Angst und Gier sind negative Treiber. Aber es gibt auch positive Treiber, die ökonomische Erfolge generieren. Und die betreffen den Manager, der auf einmal etwas leisten muss, was er vor der Krise nicht leisten musste: Er muss Vertrauen stiften in die Führung durch seine Person, Vertrauen in das Management durch die Person des Managers. Menschen, denen man nicht vertraut, fordern in besonderer Weise, dass man sie misstrauisch hinterfragt. Wie wird das Management gelesen - das ist wichtiger als das, was das Management schreibt. Wenn die Unternehmenskultur sich verändern soll, muss auch an den Sinn geglaubt werden. Misstrauen kostet viel Geld.

Sollen Manager also gezielt Gerüchte streuen, um ihre Mitarbeiter auf Trab zu halten?
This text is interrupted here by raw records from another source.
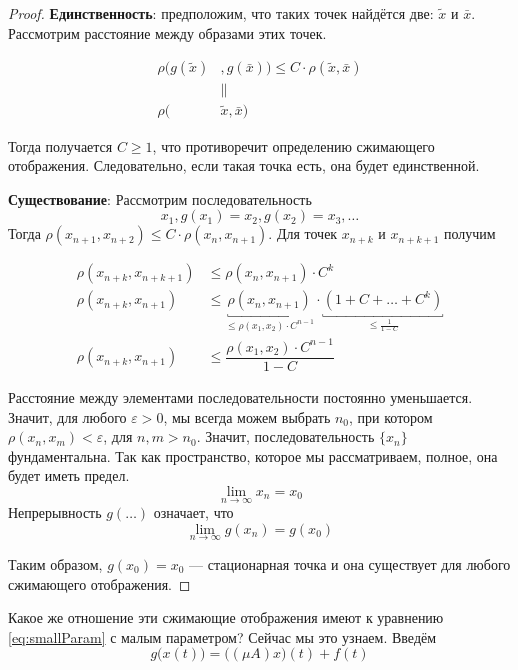 \documentclass[12pt]{article}
\begin{document}
		\begin{proof}
			\textbf{Единственность}: предположим, что таких точек найдётся две: $\tilde{x}$ и $\bar{x}$. Рассмотрим 
			расстояние между образами этих точек.
		
			\begin{align*}
				\rho(g(\tilde{x})&, g(\bar{x})) \leq C \cdot \rho(\tilde{x}, \bar{x}) \\
				&\parallel \\
				\rho(&\tilde{x}, \bar{x})
			\end{align*}
		
			Тогда получается $C \geq 1$, что противоречит определению сжимающего отображения. Следовательно, если такая точка есть, она
			будет единственной.
		
			\textbf{Существование}: Рассмотрим последовательность 
			$$x_1, g(x_1) = x_2, g(x_2) = x_3, \ldots$$
			Тогда $\rho(x_{n+1},x_{n+2}) \leq C \cdot \rho(x_n, x_{n+1})$. Для точек $x_{n+k}$ и $x_{n+k+1}$ получим
		
			\begin{align*}
				\rho(x_{n+k},x_{n+k+1}) &\leq \rho(x_n, x_{n+1}) \cdot C^k \\
				\rho(x_{n+k},x_{n+1}) &\leq \underbracket{\rho(x_n, x_{n+1})}_{\leq \rho(x_1, x_2)\cdot C^{n-1}} 
				\cdot \underbracket{(1 + C + \ldots + C^k)}_{\leq \frac{1	}{1-C}} \\
				\rho(x_{n+k},x_{n+1}) &\leq \dfrac{\rho(x_1, x_2)\cdot C^{n-1}}{1-C}
			\end{align*}
		
			Расстояние между элементами последовательности постоянно уменьшается. Значит, для любого $\varepsilon > 0$, мы 
			всегда можем выбрать $n_0$, при котором $\rho(x_n, x_m) < \varepsilon$, для $n,m > n_0$. Значит, последовательность
			$\{x_n\}$ фундаментальна. Так как пространство, которое мы рассматриваем, полное, она будет иметь предел.		
			$$\underset{n \rightarrow \infty}{\lim} x_n = x_0$$		
			Непрерывность $g(\ldots)$ означает, что 
			$$\underset{n \rightarrow \infty}{\lim} g(x_n) = g(x_0)$$
		
			Таким образом, $g(x_0) = x_0$ --- стационарная точка и она существует для любого сжимающего отображения.
		\end{proof}
	
		Какое же отношение эти сжимающие отображения имеют к уравнению \eqref{eq:smallParam} с малым параметром? 
		Сейчас мы это узнаем. Введём 
		\begin{equation}
			g\big(x(t)\big) = \big((\mu A)x\big)(t) + f(t) \label{eq:compactingFunction}
		\end{equation}
	
\end{document}

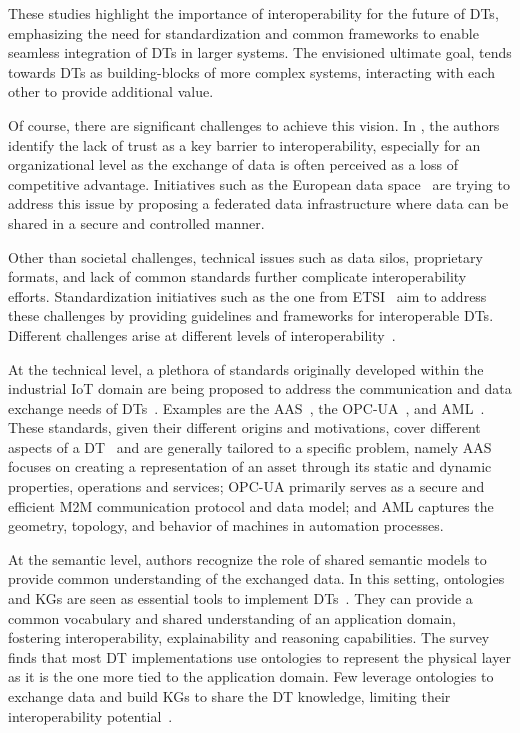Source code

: These studies highlight the importance of interoperability for the future of \acp{DT}, emphasizing the need for standardization and common frameworks to enable seamless integration of \acp{DT} in larger systems. 
%
The envisioned ultimate goal, tends towards \acp{DT} as building-blocks of more complex systems, interacting with each other to provide additional value. 

Of course, there are significant challenges to achieve this vision.
%
In \cite{Klar_Arvidsson_Angelakis_2024}, the authors identify the lack of trust as a key barrier to interoperability, especially for an organizational level as the exchange of data is often perceived as a loss of competitive advantage.
%
Initiatives such as the European data space~\cite{Braud_Fromentoux_Radier_Le_Grand_2021} are trying to address this issue by proposing a federated data infrastructure where data can be shared in a secure and controlled manner.

Other than societal challenges, technical issues such as data silos, proprietary formats, and lack of common standards further complicate interoperability efforts.
%
Standardization initiatives such as the one from \ac{ETSI}~\cite{etsi_TR_103844_v1.1.1_2023} aim to address these challenges by providing guidelines and frameworks for interoperable \acp{DT}.
%
Different challenges arise at different levels of interoperability~\cite{Klar_Arvidsson_Angelakis_2024}.

At the technical level, a plethora of standards originally developed within the industrial \ac{IoT} domain are being proposed to address the communication and data exchange needs of \acp{DT}~\cite{Barnard_2024}.
%
Examples are the \ac{AAS}~\cite{platform_i40_aas_part1_v2}, the \ac{OPC-UA}~\cite{mahnke2009opc}, and \ac{AML}~\cite{DBLP:conf/etfa/DrathLPH08}.
%
These standards, given their different origins and motivations, cover different aspects of a \ac{DT}~\cite{Barnard_2024} and are generally tailored to a specific problem, namely \ac{AAS} focuses on creating a representation of an asset through its static and dynamic properties, operations and services;
\ac{OPC-UA} primarily serves as a secure and efficient \ac{M2M} communication protocol and data model; and \ac{AML} captures the geometry, topology, and behavior of machines in automation processes.


At the semantic level, authors recognize the role of shared semantic models to provide common understanding of the exchanged data.
%
In this setting, ontologies and \acp{KG} are seen as essential tools to implement \acp{DT}~\cite{Karabulut_Pileggi_Groth_Degeler_2024}. They can provide a common vocabulary and shared understanding of an application domain, fostering interoperability, explainability and reasoning capabilities.
%
The survey finds that most \ac{DT} implementations use ontologies to represent the physical layer as it is the one more tied to the application domain. Few leverage ontologies to exchange data and build \acp{KG} to share the \ac{DT} knowledge, limiting their interoperability potential~\cite{Karabulut_Pileggi_Groth_Degeler_2024}.


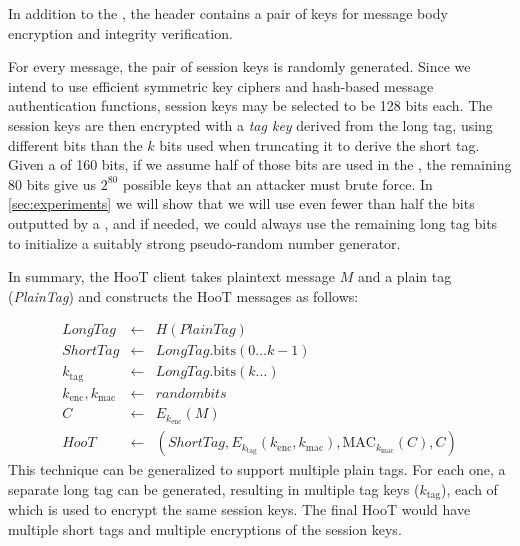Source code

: %
In addition to the , the header contains a pair of keys
for message body encryption and integrity verification.

For every message, the pair of session keys is randomly generated. Since we intend
to use efficient symmetric key ciphers and hash-based message authentication
functions, session keys may be selected to be 128 bits each. The session keys
are then encrypted with a {\em tag key} derived from the long tag, using
different bits than the $k$ bits used when truncating it to derive the
short tag. Given a  of 160 bits, if we assume half of those bits
are used in the , the remaining 80 bits give
us $2^80$ possible keys that an attacker must brute force. In \ref{sec:experiments}
we will show that we will use even fewer than half the bits outputted by a , and if
needed, we could always use the remaining long tag bits
to initialize a suitably strong pseudo-random number generator.

In summary, the HooT client takes plaintext message $M$ and a plain tag
({\em PlainTag}) and constructs the HooT messages as follows:
%

\begin{eqnarray*}
\mathit{LongTag} & \leftarrow & H(\mathit{PlainTag}) \\
\mathit{ShortTag} & \leftarrow & \mathit{LongTag}.\mathrm{bits}(0 \ldots k-1) \\
k_{\mathrm{tag}} & \leftarrow & \mathit{LongTag}.\mathrm{bits}(k \ldots) \\
k_{\mathrm{enc}}, k_{\mathrm{mac}} & \leftarrow & \mathit{random bits} \\
C & \leftarrow & E_{k_{\mathrm{enc}}}(M) \\
\mathit{HooT}  & \leftarrow &  \left(\mathit{ShortTag}, E_{k_{\mathrm{tag}}} \left(k_{\mathrm{enc}}, k_{\mathrm{mac}}\right), \mathrm{MAC}_{k_{\mathrm{mac}}}(C), C\right)
\end{eqnarray*}
%
This technique can be generalized to support multiple plain tags. For
each one, a separate long tag can be generated, resulting in multiple
tag keys ($k_\mathrm{tag}$), each of which is used to encrypt the same
session keys. The final HooT would have multiple short tags and multiple
encryptions of the session keys.

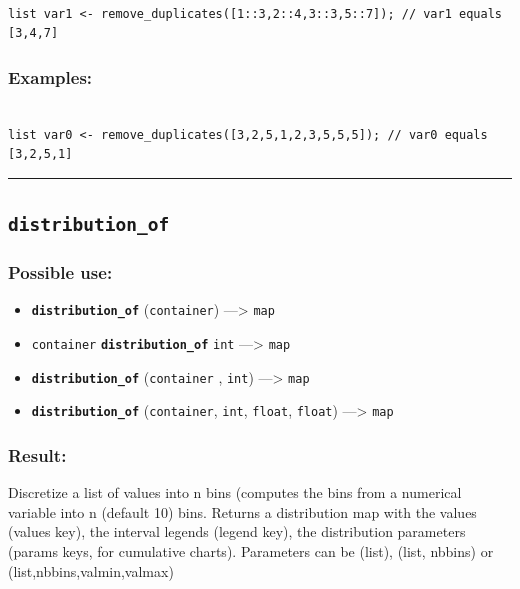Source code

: \documentclass[]{book}
\providecommand{\tightlist}{%
  \setlength{\itemsep}{0pt}\setlength{\parskip}{0pt}}
\theoremstyle{definition}
\theoremstyle{definition}
\theoremstyle{definition}
\theoremstyle{remark}
\begin{document}
\begin{verbatim}
 
list var1 <- remove_duplicates([1::3,2::4,3::3,5::7]); // var1 equals [3,4,7]
\end{verbatim}

\subsubsection{Examples:}\label{examples-104}

\begin{verbatim}
 
list var0 <- remove_duplicates([3,2,5,1,2,3,5,5,5]); // var0 equals [3,2,5,1]
\end{verbatim}

\begin{center}\rule{0.5\linewidth}{\linethickness}\end{center}

\subsection{\texorpdfstring{\texttt{distribution\_of}}{distribution\_of}}\label{distribution_of}

\subsubsection{Possible use:}\label{possible-use-138}

\begin{itemize}
\tightlist
\item
  \textbf{\texttt{distribution\_of}} (\texttt{container})
  ---\textgreater{} \texttt{map}
\item
  \texttt{container} \textbf{\texttt{distribution\_of}} \texttt{int}
  ---\textgreater{} \texttt{map}
\item
  \textbf{\texttt{distribution\_of}} (\texttt{container} , \texttt{int})
  ---\textgreater{} \texttt{map}
\item
  \textbf{\texttt{distribution\_of}} (\texttt{container}, \texttt{int},
  \texttt{float}, \texttt{float}) ---\textgreater{} \texttt{map}
\end{itemize}

\subsubsection{Result:}\label{result-134}

Discretize a list of values into n bins (computes the bins from a
numerical variable into n (default 10) bins. Returns a distribution map
with the values (values key), the interval legends (legend key), the
distribution parameters (params keys, for cumulative charts). Parameters
can be (list), (list, nbbins) or (list,nbbins,valmin,valmax)
\end{document}

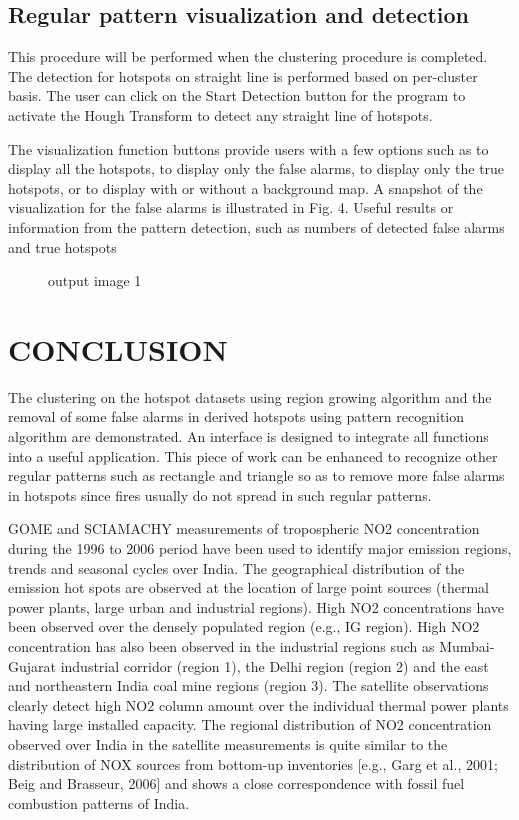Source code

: \documentclass[12pt]{report}	%
\newcommand{\squeezeup}{\vspace{-0.6cm}}
\begin{document}
\section{Regular pattern visualization and detection}
This procedure will be performed when the clustering
procedure is completed. The detection for hotspots on
straight line is performed based on per-cluster basis. The
user can click on the Start Detection button for the program to activate the Hough Transform to detect any straight line of hotspots.

The visualization function buttons provide users with a
few options such as to display all the hotspots, 
to display only the false alarms, to display
only the true hotspots, or to display with or without a
background map. A snapshot of the visualization for the
false alarms is illustrated in Fig. 4. Useful results or
information from the pattern detection, such as numbers
of detected false alarms and true hotspots

\begin{figure}[!h]
	\captionsetup{font=scriptsize}
	\begin{center}
		\centerline{}
		\caption{output image 1}
		\label{fig:8}
	\end{center}
	\squeezeup
\end{figure}


\chapter{CONCLUSION}
The clustering on the hotspot datasets using region
growing algorithm and the removal of some false alarms
in derived hotspots using pattern recognition algorithm are
demonstrated. An interface is designed to integrate all
functions into a useful application. This piece of work can
be enhanced to recognize other regular patterns such as
rectangle and triangle so as to remove more false alarms
in hotspots since fires usually do not spread in such
regular patterns.

GOME and SCIAMACHY measurements of tropospheric
NO2 concentration during the 1996 to 2006 period
have been used to identify major emission regions, trends
and seasonal cycles over India. The geographical distribution
of the emission hot spots are observed at the location of
large point sources (thermal power plants, large urban and
industrial regions). High NO2 concentrations have been
observed over the densely populated region (e.g., IG region).
High NO2 concentration has also been observed in the
industrial regions such as Mumbai-Gujarat industrial corridor
(region 1), the Delhi region (region 2) and the east and
northeastern India coal mine regions (region 3). The satellite
observations clearly detect high NO2 column amount over
the individual thermal power plants having large installed
capacity. The regional distribution of NO2 concentration
observed over India in the satellite measurements is quite
similar to the distribution of NOX sources from bottom-up
inventories [e.g., Garg et al., 2001; Beig and Brasseur,
2006] and shows a close correspondence with fossil fuel
combustion patterns of India.
\end{document}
Es gibt Gerüchte der Angstverstärkung, und es gibt Gerüchte der Morgenröte. Allein das Gerücht, das Management sei in der Tat absolut erfolgssicher, kann wirksamer sein als ein Artikel in der Mitarbeiterzeitung. In schwierigen Situationen gilt: Eher sprechen als schreiben. Führungskräfte sind besonders gefordert, Unkenrufern Einhalt und Einsicht zu vermitteln.

Warum?

Wenn Stimmung in der Mannschaft notwendig ist, soll man diese nicht sich selbst überlassen. Die Orientierung von Mitarbeitern resultiert nur zum Teil aus Information, sie interpretieren skeptisch oder zuversichtlich. Es gilt, die Befürchtung zu bezweifeln, nicht die Hoffnung. Und es braucht Multiplikatoren.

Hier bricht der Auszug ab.